The earliest American reference to  Groundhog Day can be found at the Pennsylvania Dutch Folklore Center at  Franklin and Marshall College:
February 4, 1841 - from Morgantown,  Berks County (Pennsylvania) storekeeper James Morris' diary..."Last  Tuesday, the 2nd, was Candlemas day, the day on which, according to the  Germans, the Groundhog peeps out of his winter quarters and if he sees  his shadow he pops back for another six weeks nap, but if the day be  cloudy he remains out, as the weather is to be moderate."

  • According to the old English saying:
    If Candlemas be fair and bright,
    Winter has another flight.
    If Candlemas brings clouds and rain,
    Winter will not come again.
  • From Scotland:
    If Candlemas Day is bright and clear,
    There'll be two winters in the year.
  • From Germany:
    For as the sun shines on Candlemas Day,
    So far will the snow swirl until May.
    For as the snow blows on Candlemas Day,
    So far will the sun shine before May.
  • And from America:
    If the sun shines on Groundhog Day;
    Half the fuel and half the hay.

If the sun made an appearance on  Candlemas Day, an animal would cast a shadow, thus predicting six more  weeks of Winter. Germans watched a badger for the shadow. In  Pennsylvania, the groundhog, upon waking from midwinter hibernation, was selected as the replacement.

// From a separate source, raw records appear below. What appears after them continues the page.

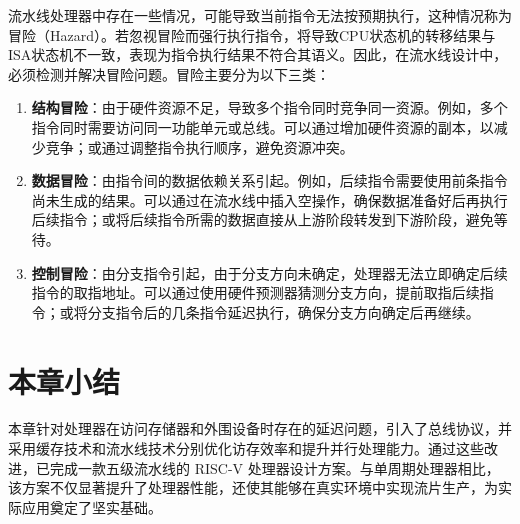 流水线处理器中存在一些情况，可能导致当前指令无法按预期执行，这种情况称为冒险（Hazard）。若忽视冒险而强行执行指令，将导致CPU状态机的转移结果与ISA状态机不一致，表现为指令执行结果不符合其语义。因此，在流水线设计中，必须检测并解决冒险问题。冒险主要分为以下三类：

\begin{enumerate}[label={\arabic*)}, itemsep=0pt, parsep=0pt]
	\item \textbf{结构冒险}：由于硬件资源不足，导致多个指令同时竞争同一资源。例如，多个指令同时需要访问同一功能单元或总线。可以通过增加硬件资源的副本，以减少竞争；或通过调整指令执行顺序，避免资源冲突。
	\item \textbf{数据冒险}：由指令间的数据依赖关系引起。例如，后续指令需要使用前条指令尚未生成的结果。可以通过在流水线中插入空操作，确保数据准备好后再执行后续指令；或将后续指令所需的数据直接从上游阶段转发到下游阶段，避免等待。
	\item \textbf{控制冒险}：由分支指令引起，由于分支方向未确定，处理器无法立即确定后续指令的取指地址。可以通过使用硬件预测器猜测分支方向，提前取指后续指令；或将分支指令后的几条指令延迟执行，确保分支方向确定后再继续。
\end{enumerate}

\section{本章小结}
本章针对处理器在访问存储器和外围设备时存在的延迟问题，引入了总线协议，并采用缓存技术和流水线技术分别优化访存效率和提升并行处理能力。通过这些改进，已完成一款五级流水线的 RISC-V 处理器设计方案。与单周期处理器相比，该方案不仅显著提升了处理器性能，还使其能够在真实环境中实现流片生产，为实际应用奠定了坚实基础。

Pennsylvania's official celebration  of Groundhog Day began on February 2nd, 1886 with a proclamation in The  Punxsutawney Spirit by the newspaper's editor, Clymer Freas: "Today is  groundhog day and up to the time of going to press the beast has not  seen its shadow." The groundhog was given the name "Punxsutawney Phil,  Seer of Seers, Sage of Sages, Prognosticator of Prognosticators, and  Weather Prophet Extraordinary'' and his hometown thus called the  "Weather Capital of the World.'' His debut performance: no shadow -  early Spring. The legendary first trip to Gobbler's Knob was made the  following year.

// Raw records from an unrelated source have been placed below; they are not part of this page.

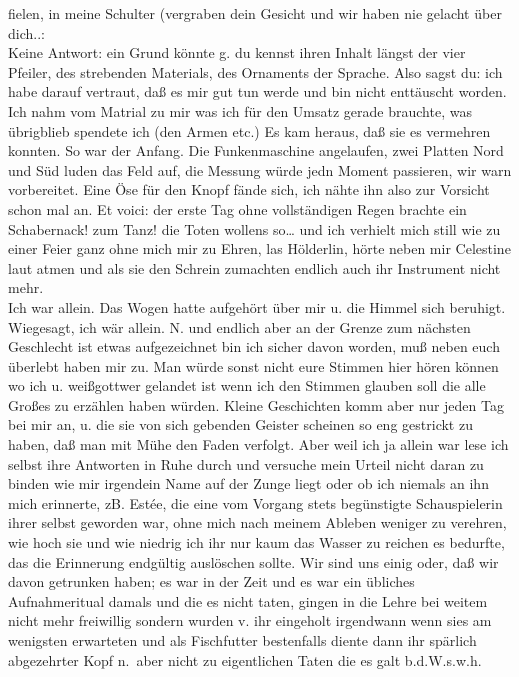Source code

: \documentclass[
]{article}
\begin{document}
fielen, in meine Schulter (vergraben dein Gesicht und wir haben nie
gelacht über dich..:\\
Keine Antwort: ein Grund könnte g. du kennst ihren Inhalt längst der
vier Pfeiler, des strebenden Materials, des Ornaments der Sprache. Also
sagst du: ich habe darauf vertraut, daß es mir gut tun werde und bin
nicht enttäuscht worden. Ich nahm vom Matrial zu mir was ich für den
Umsatz gerade brauchte, was übrigblieb spendete ich (den Armen etc.) Es
kam heraus, daß sie es vermehren konnten. So war der Anfang. Die
Funkenmaschine angelaufen, zwei Platten Nord und Süd luden das Feld auf,
die Messung würde jedn Moment passieren, wir warn vorbereitet. Eine Öse
für den Knopf fände sich, ich nähte ihn also zur Vorsicht schon mal an.
Et voici: der erste Tag ohne vollständigen Regen brachte ein
Schabernack! zum Tanz! die Toten wollens so\ldots{} und ich verhielt
mich still wie zu einer Feier ganz ohne mich mir zu Ehren, las
Hölderlin, hörte neben mir Celestine laut atmen und als sie den Schrein
zumachten endlich auch ihr Instrument nicht mehr.\\
Ich war allein. Das Wogen hatte aufgehört über mir u. die Himmel sich
beruhigt. Wiegesagt, ich wär allein. N. und endlich aber an der Grenze
zum nächsten Geschlecht ist etwas aufgezeichnet bin ich sicher davon
worden, muß neben euch überlebt haben mir zu. Man würde sonst nicht eure
Stimmen hier hören können wo ich u. weißgottwer gelandet ist wenn ich
den Stimmen glauben soll die alle Großes zu erzählen haben würden.
Kleine Geschichten komm aber nur jeden Tag bei mir an, u. die sie von
sich gebenden Geister scheinen so eng gestrickt zu haben, daß man mit
Mühe den Faden verfolgt. Aber weil ich ja allein war lese ich selbst
ihre Antworten in Ruhe durch und versuche mein Urteil nicht daran zu
binden wie mir irgendein Name auf der Zunge liegt oder ob ich niemals an
ihn mich erinnerte, zB. Estée, die eine vom Vorgang stets begünstigte
Schauspielerin ihrer selbst geworden war, ohne mich nach meinem Ableben
weniger zu verehren, wie hoch sie und wie niedrig ich ihr nur kaum das
Wasser zu reichen es bedurfte, das die Erinnerung endgültig auslöschen
sollte. Wir sind uns einig oder, daß wir davon getrunken haben; es war
in der Zeit und es war ein übliches Aufnahmeritual damals und die es
nicht taten, gingen in die Lehre bei weitem nicht mehr freiwillig
sondern wurden v. ihr eingeholt irgendwann wenn sies am wenigsten
erwarteten und als Fischfutter bestenfalls diente dann ihr spärlich
abgezehrter Kopf n.~aber nicht zu eigentlichen Taten die es galt
b.d.W.s.w.h.\\
\end{document}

Since the 1993 release of the film  Groundhog Day, starring Bill Murray as a TV weatherman (who wakes up and it's Groundhog Day over and over again!) and Andie MacDowell as his  puzzled producer, attendance at the real event has expanded. Last year  there were 35,000 visitors in Punxsutawney, five times the Jefferson  County town's 6,700 population.

The Groundhog Day festivities on  February 2, 1992 were joined by Bill Murray studying for his role in the movie. Then, Columbia Pictures set out to recreate the Punxsutawney  Groundhog Day down to the smallest detail. There were, however, many  changes made.

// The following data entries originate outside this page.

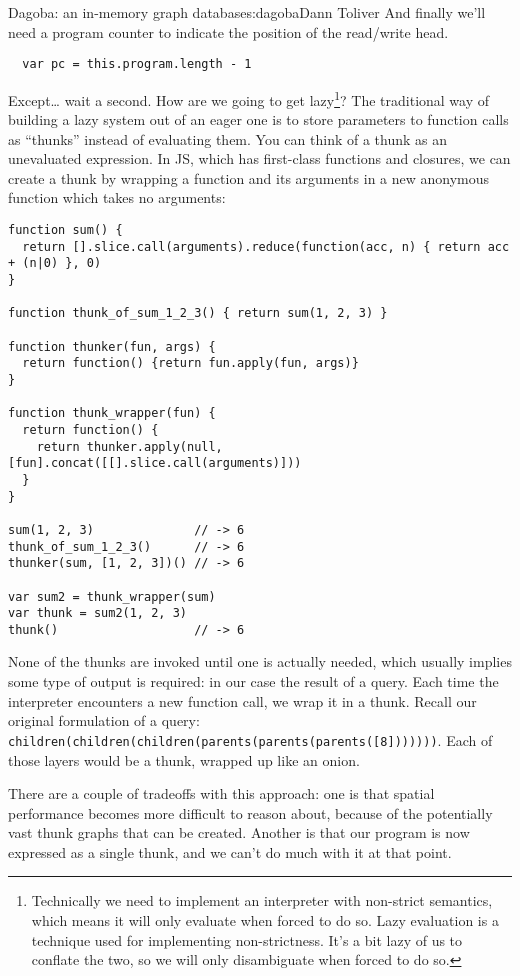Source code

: \begin{aosachapter}{Dagoba: an in-memory graph database}{s:dagoba}{Dann Toliver}
And finally we'll need a program counter to indicate the position of the
read/write head.

\begin{verbatim}
  var pc = this.program.length - 1
\end{verbatim}

Except\ldots{} wait a second. How are we going to get lazy\footnote{Technically
  we need to implement an interpreter with non-strict semantics, which
  means it will only evaluate when forced to do so. Lazy evaluation is a
  technique used for implementing non-strictness. It's a bit lazy of us
  to conflate the two, so we will only disambiguate when forced to do
  so.}? The traditional way of building a lazy system out of an eager
one is to store parameters to function calls as ``thunks'' instead of
evaluating them. You can think of a thunk as an unevaluated expression.
In JS, which has first-class functions and closures, we can create a
thunk by wrapping a function and its arguments in a new anonymous
function which takes no arguments:

\begin{verbatim}
function sum() {
  return [].slice.call(arguments).reduce(function(acc, n) { return acc + (n|0) }, 0)
}

function thunk_of_sum_1_2_3() { return sum(1, 2, 3) }

function thunker(fun, args) {
  return function() {return fun.apply(fun, args)}
}

function thunk_wrapper(fun) {
  return function() {
    return thunker.apply(null, [fun].concat([[].slice.call(arguments)]))
  }
}

sum(1, 2, 3)              // -> 6
thunk_of_sum_1_2_3()      // -> 6
thunker(sum, [1, 2, 3])() // -> 6

var sum2 = thunk_wrapper(sum)
var thunk = sum2(1, 2, 3)
thunk()                   // -> 6
\end{verbatim}

None of the thunks are invoked until one is actually needed, which
usually implies some type of output is required: in our case the result
of a query. Each time the interpreter encounters a new function call, we
wrap it in a thunk. Recall our original formulation of a query:
\texttt{children(children(children(parents(parents(parents({[}8{]}))))))}.
Each of those layers would be a thunk, wrapped up like an onion.

There are a couple of tradeoffs with this approach: one is that spatial
performance becomes more difficult to reason about, because of the
potentially vast thunk graphs that can be created. Another is that our
program is now expressed as a single thunk, and we can't do much with it
at that point.


\end{aosachapter}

Columbia Pictures decided to film the movie in a location more accessible to a major metropolitan center. The highways in and around Punxsutawney were few, so Woodstock, Illinois  was chosen as the site. Unfortunately, Woodstock's landscape doesn't  have Pennsylvania's scenic rolling hills. Nevertheless, adjustments were made for the production. The actual Gobbler's Knob is a wooded hill  with a beautiful view; the Gobbler's Knob in the movie is moved to the  town square. The Punxsutawney Gobbler's Knob was recreated to scale in  Woodstock's town square based on detailed notes and videos the crew made on it's visit to Punxsutawney.

  The movie's script was changed to  include the elaborate ceremony of the Inner Circle on Groundhog Day. The original groundhog cast for the movie was considered to be too small.

Some of the store names in  Punxsutawney were used in the movie, such as The Smart Shop and  Stewart's Drug Store. Punxsutawney's police cars were also recreated for the movie. The groundhog-head trash cans and Groundhog Festival flags  that line the streets of Punxsutawney were displayed. Folks traveling to Punxsutawney to see the "Punxsutawney" they saw in the movie wonder why it looks "so different, yet seems so similar."

The groundhog, also known as a  woodchuck (Marmota monax), is a member of the squirrel family.  Groundhogs in the wild eat succulent green plants, such as dandelion,  clover, and grasses. According to handler Bill Deeley, a local funeral  director, Phil weighs 15 pounds and thrives on dog food and ice cream in his climate-controlled home at the Punxsutawney Library.

Up on Gobbler's Knob, Phil is placed  in a heated burrow underneath a simulated tree stump on stage before  being pulled out at 7:25 a.m. to make his prediction.